El consejo de mi abuela

Desgraciadamente, no tengo muchos recuerdos de mi niñez. Debo decir que tuve una infancia solitaria criada como hija única. Los únicos y más preciados recuerdos son los que tengo al lado de mi abuela, quien con todo el amor que sólo ellas saben dar me enseñó la vida a través de sus ojos con consejos que llevo tatuados en el corazón.

Sentarme a su lado y que me enseñara a coser era mi pasatiempo favorito. Ver todas aquellas películas en blanco y negro de su época era un placer. Estaba al lado de mi abuela la mayor parte del tiempo, ella era mi hogar y mi más grande refugio.

Ella tuvo una vida muy difícil. Crecer escuchando sus historias sólo me hacía admirarla más y más. Historias llenas de desilusiones, dolor, miedo y de incertidumbre en su juventud. Verla siempre fuerte e inquebrantable a pesar de todo la convirtió en mi heroína. Yo conocía todas sus penas y batallas. Me dolía saber que había pasado por tanto y al mismo tiempo me sorprendía su resiliencia.

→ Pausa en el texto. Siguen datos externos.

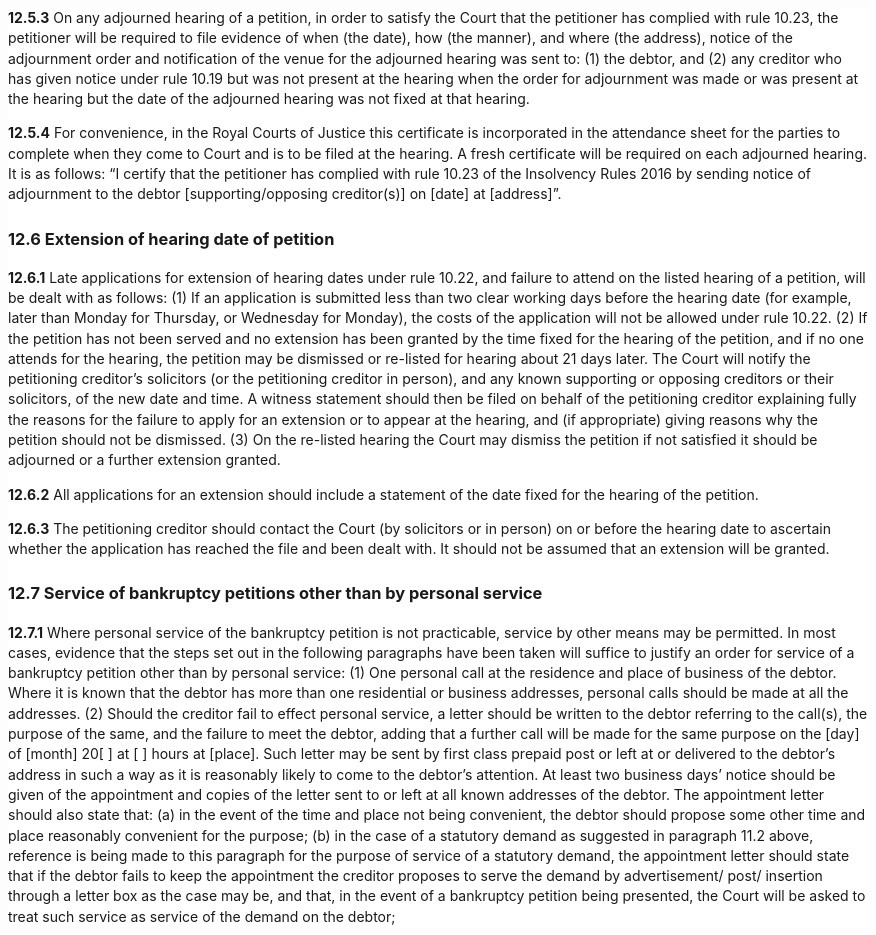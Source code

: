 **12.5.3** On any adjourned hearing of a petition, in order to satisfy the Court that the petitioner has complied with rule 10.23, the petitioner will be required to file evidence of when (the date), how (the manner), and where (the address), notice of the adjournment order and notification of the venue for the adjourned hearing was sent to:
(1) the debtor, and
(2) any creditor who has given notice under rule 10.19 but was not present at the hearing when the order for adjournment was made or was present at the hearing but the date of the adjourned hearing was not fixed at that hearing.

**12.5.4** For convenience, in the Royal Courts of Justice this certificate is incorporated in the attendance sheet for the parties to complete when they come to Court and is to be filed at the hearing. A fresh certificate will be required on each adjourned hearing. It is as follows:
“I certify that the petitioner has complied with rule 10.23 of the Insolvency Rules 2016 by sending notice of adjournment to the debtor [supporting/opposing creditor(s)] on [date] at [address]”.
### 12.6 Extension of hearing date of petition

**12.6.1** Late applications for extension of hearing dates under rule 10.22, and failure to attend on the listed hearing of a petition, will be dealt with as follows:
(1) If an application is submitted less than two clear working days before the hearing date (for example, later than Monday for Thursday, or Wednesday for Monday), the costs of the application will not be allowed under rule 10.22.
(2) If the petition has not been served and no extension has been granted by the time fixed for the hearing of the petition, and if no one attends for the hearing, the petition may be dismissed or re-listed for hearing about 21 days later. The Court will notify the petitioning creditor’s solicitors (or the petitioning creditor in person), and any known supporting or opposing creditors or their solicitors, of the new date and time. A witness statement should then be filed on behalf of the petitioning creditor explaining fully the reasons for the failure to apply for an extension or to appear at the hearing, and (if appropriate) giving reasons why the petition should not be dismissed.
(3) On the re-listed hearing the Court may dismiss the petition if not satisfied it should be adjourned or a further extension granted.

**12.6.2** All applications for an extension should include a statement of the date fixed for the hearing of the petition.

**12.6.3** The petitioning creditor should contact the Court (by solicitors or in person) on or before the hearing date to ascertain whether the application has reached the file and been dealt with. It should not be assumed that an extension will be granted.
### 12.7 Service of bankruptcy petitions other than by personal service

**12.7.1** Where personal service of the bankruptcy petition is not practicable, service by other means may be permitted. In most cases, evidence that the steps set out in the following paragraphs have been taken will suffice to justify an order for service of a bankruptcy petition other than by personal service:
(1) One personal call at the residence and place of business of the debtor. Where it is known that the debtor has more than one residential or business addresses, personal calls should be made at all the addresses.
(2) Should the creditor fail to effect personal service, a letter should be written to the debtor referring to the call(s), the purpose of the same, and the failure to meet the debtor, adding that a further call will be made for the same purpose on the [day] of [month] 20[ ] at [ ] hours at [place]. Such letter may be sent by first class prepaid post or left at or delivered to the debtor’s address in such a way as it is reasonably likely to come to the debtor’s attention. At least two business days’ notice should be given of the appointment and copies of the letter sent to or left at all known addresses of the debtor. The appointment letter should also state that:
(a) in the event of the time and place not being convenient, the debtor should propose some other time and place reasonably convenient for the purpose;
(b) in the case of a statutory demand as suggested in paragraph 11.2 above, reference is being made to this paragraph for the purpose of service of a statutory demand, the appointment letter should state that if the debtor fails to keep the appointment the creditor proposes to serve the demand by advertisement/ post/ insertion through a letter box as the case may be, and that, in the event of a bankruptcy petition being presented, the Court will be asked to treat such service as service of the demand on the debtor;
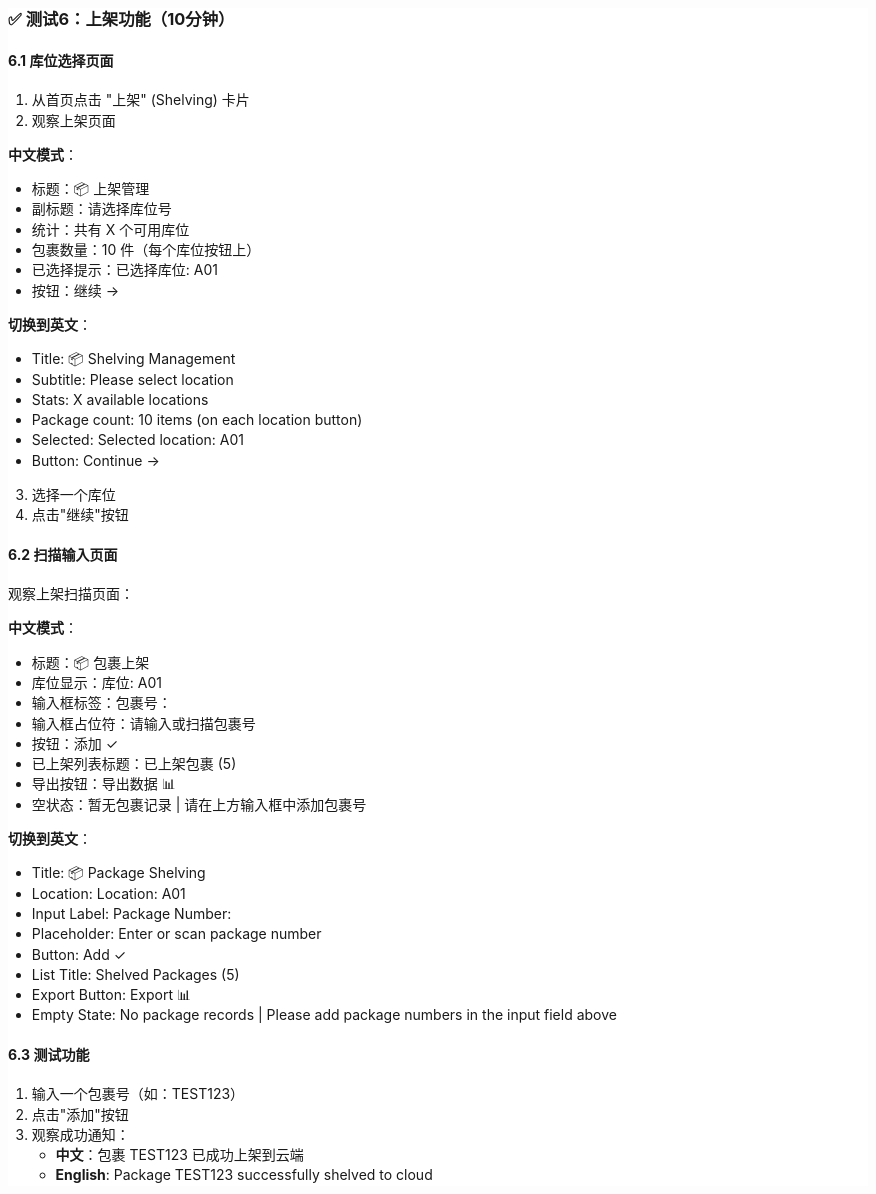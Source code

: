 
### ✅ 测试6：上架功能（10分钟）

#### 6.1 库位选择页面
1. 从首页点击 "上架" (Shelving) 卡片
2. 观察上架页面

**中文模式**：
- 标题：📦 上架管理
- 副标题：请选择库位号
- 统计：共有 X 个可用库位
- 包裹数量：10 件（每个库位按钮上）
- 已选择提示：已选择库位: A01
- 按钮：继续 →

**切换到英文**：
- Title: 📦 Shelving Management
- Subtitle: Please select location
- Stats: X available locations
- Package count: 10 items (on each location button)
- Selected: Selected location: A01
- Button: Continue →

3. 选择一个库位
4. 点击"继续"按钮

#### 6.2 扫描输入页面
观察上架扫描页面：

**中文模式**：
- 标题：📦 包裹上架
- 库位显示：库位: A01
- 输入框标签：包裹号：
- 输入框占位符：请输入或扫描包裹号
- 按钮：添加 ✓
- 已上架列表标题：已上架包裹 (5)
- 导出按钮：导出数据 📊
- 空状态：暂无包裹记录 | 请在上方输入框中添加包裹号

**切换到英文**：
- Title: 📦 Package Shelving
- Location: Location: A01
- Input Label: Package Number:
- Placeholder: Enter or scan package number
- Button: Add ✓
- List Title: Shelved Packages (5)
- Export Button: Export 📊
- Empty State: No package records | Please add package numbers in the input field above

#### 6.3 测试功能
1. 输入一个包裹号（如：TEST123）
2. 点击"添加"按钮
3. 观察成功通知：
   - **中文**：包裹 TEST123 已成功上架到云端
   - **English**: Package TEST123 successfully shelved to cloud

Pasé hasta el último de sus días junto a ella y en uno de ellos me dejó un último aprendizaje.

“Que no se te olvide, hija. No hay mal que dure cien años”

Hoy, me alegra saber que he podido comprobarlo. Esa mujer me enseñó a vivir con su presencia y ahora me sigue enseñando a vivir en su ausencia.

Efectivamente, no hay mal que dure cien años, todo pasa, todo sana. No hay heridas que no puedan cerrar ni dolores que no se quiten.

La vida misma te moldea a base de innumerables dificultades y problemas que ten por seguro, siempre llegan a su final. Como dicen:

“…esto es como un flechazo apache. Si no te ha matado ya cada minuto estarás más curado”.

Libro Mujeres que compran flores de Vanessa Montfort

Hoy, tengo el placer de decírtelo por si lo necesitas tanto como yo: no hay mal que dure cien años. No olvides que la eternidad también caduca y nada está perdido a menos de que te rindas. No hay nada que dure para siempre, no hay nada que no pueda tener solución. Sé valiente, levanta a cabeza y afronta los problemas con humildad.

Aunque puedan llegar dificultades disfrazadas del fin del mundo, ten por seguro que todo así como llega, también se va.

Atraviesa cada tormenta con la certeza de que ha de cesar tarde o temprano porque, como decía mi abuela: “no hay fecha que no llegue ni plazo que no se cumpla”. La vida no se detiene, aún hay mucho que caminar.